Years ago, Utah lawmakers decided that an efficient way to help build and beautify the cities, towns and state where we live and work was through a sales tax charged to consumers who purchase consumer goods. Retailers were asked to assist in the collection process. All retailers were required to collect these taxes, and all consumers were asked to pay an equal amount, regardless of where they purchased the product. This method worked very well over the years to make our community a better place to live and to help educate our children and prepare them for the future.
However, with the advent of the Internet, not every retailer contributes to its community by collecting sales taxes. Out-of-state, online-only retailers are exploiting laws written in the pre-Internet era that allow them to avoid collecting sales taxes. Meanwhile, local brick-and-mortar businesses collect these taxes on purchases every single day.
As a result, some online-only retailers based outside of Utah are allowed to not collect sales tax and remit these taxes to our state. This inequity in our tax policy inherently favors certain retailers, who have little to no connection to Utah, over local businesses and the tens of thousands of jobs they provide Utahns across the entire state.

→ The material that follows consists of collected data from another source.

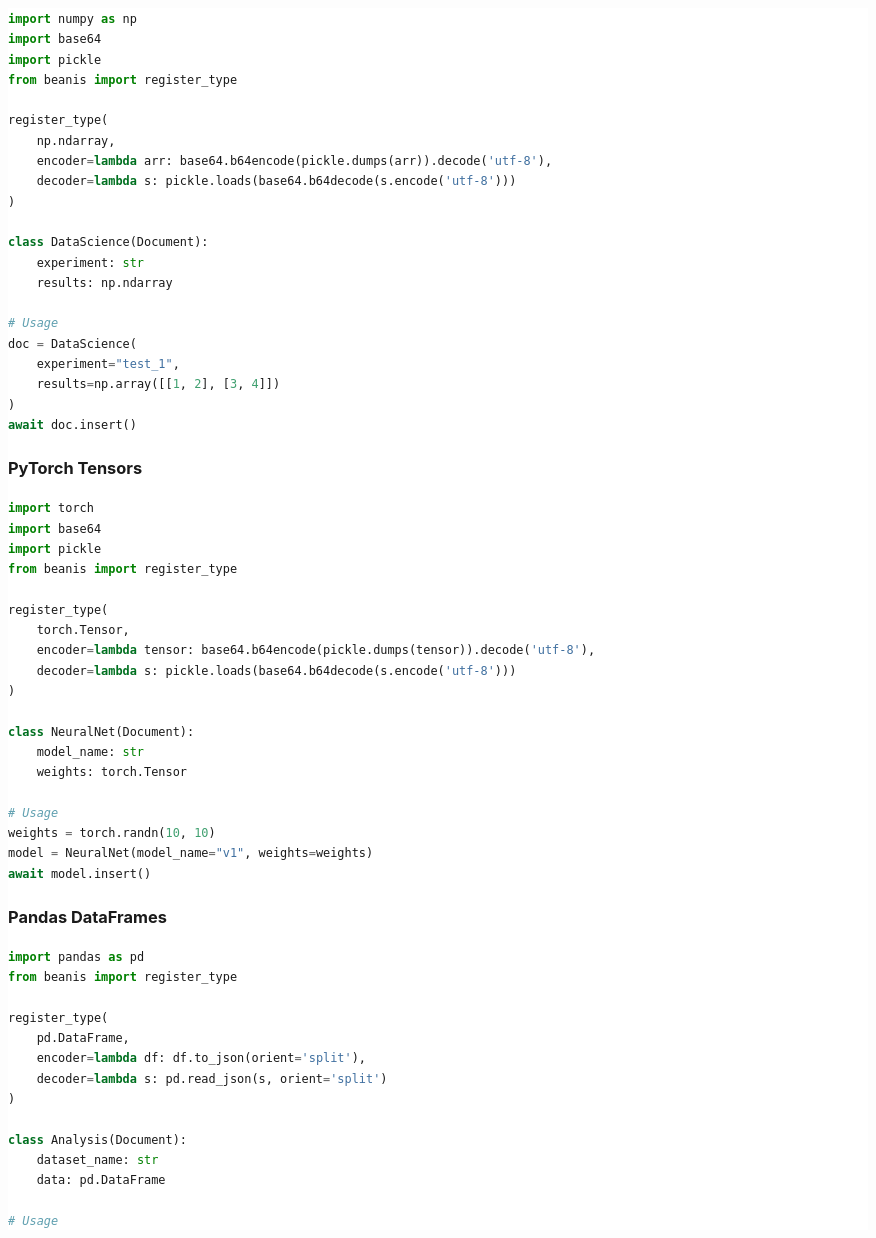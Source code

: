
 ```python
import numpy as np
import base64
import pickle
from beanis import register_type

register_type(
    np.ndarray,
    encoder=lambda arr: base64.b64encode(pickle.dumps(arr)).decode('utf-8'),
    decoder=lambda s: pickle.loads(base64.b64decode(s.encode('utf-8')))
)

class DataScience(Document):
    experiment: str
    results: np.ndarray

# Usage
doc = DataScience(
    experiment="test_1",
    results=np.array([[1, 2], [3, 4]])
)
await doc.insert()
```

### PyTorch Tensors

```python
import torch
import base64
import pickle
from beanis import register_type

register_type(
    torch.Tensor,
    encoder=lambda tensor: base64.b64encode(pickle.dumps(tensor)).decode('utf-8'),
    decoder=lambda s: pickle.loads(base64.b64decode(s.encode('utf-8')))
)

class NeuralNet(Document):
    model_name: str
    weights: torch.Tensor

# Usage
weights = torch.randn(10, 10)
model = NeuralNet(model_name="v1", weights=weights)
await model.insert()
```

### Pandas DataFrames

```python
import pandas as pd
from beanis import register_type

register_type(
    pd.DataFrame,
    encoder=lambda df: df.to_json(orient='split'),
    decoder=lambda s: pd.read_json(s, orient='split')
)

class Analysis(Document):
    dataset_name: str
    data: pd.DataFrame

# Usage
```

The free-market system works best when there is an even playing field for all businesses. In fact, retailers of all sizes thrive on competition — as long as that competition is fair. If the current tax system remains in place, out-of-state online sales companies will continue to have an unfair advantage, reducing the amount of tax money that goes to educate our children, pay for our needed services and potentially reduce other taxes.
SB226, sponsored by Sen. Wayne Harper, aims to correct the imbalance and would require certain out-of-state, online-only retailers to collect and remit sales tax. Last week, the Utah Senate passed SB226, and the Utah House of Representatives is expected to vote on the bill soon.
SB 226 has the support of the Utah retailers large and small, including RC Willey, Standard Optical, Smith’s Food & Drug, Harmons Grocery and national retailers with local ties, such as Lowe’s, Target, The Home Depot, Walgreens and Wal-Mart.
It’s time to level the playing field for all retailers.
Scott Hymas is the CEO of RC Willey, which was founded in Syracuse in 1932 and now has seven total Utah stores, as well as locations in Idaho, California and Nevada. RC Willey employs 1,300 associates in Utah.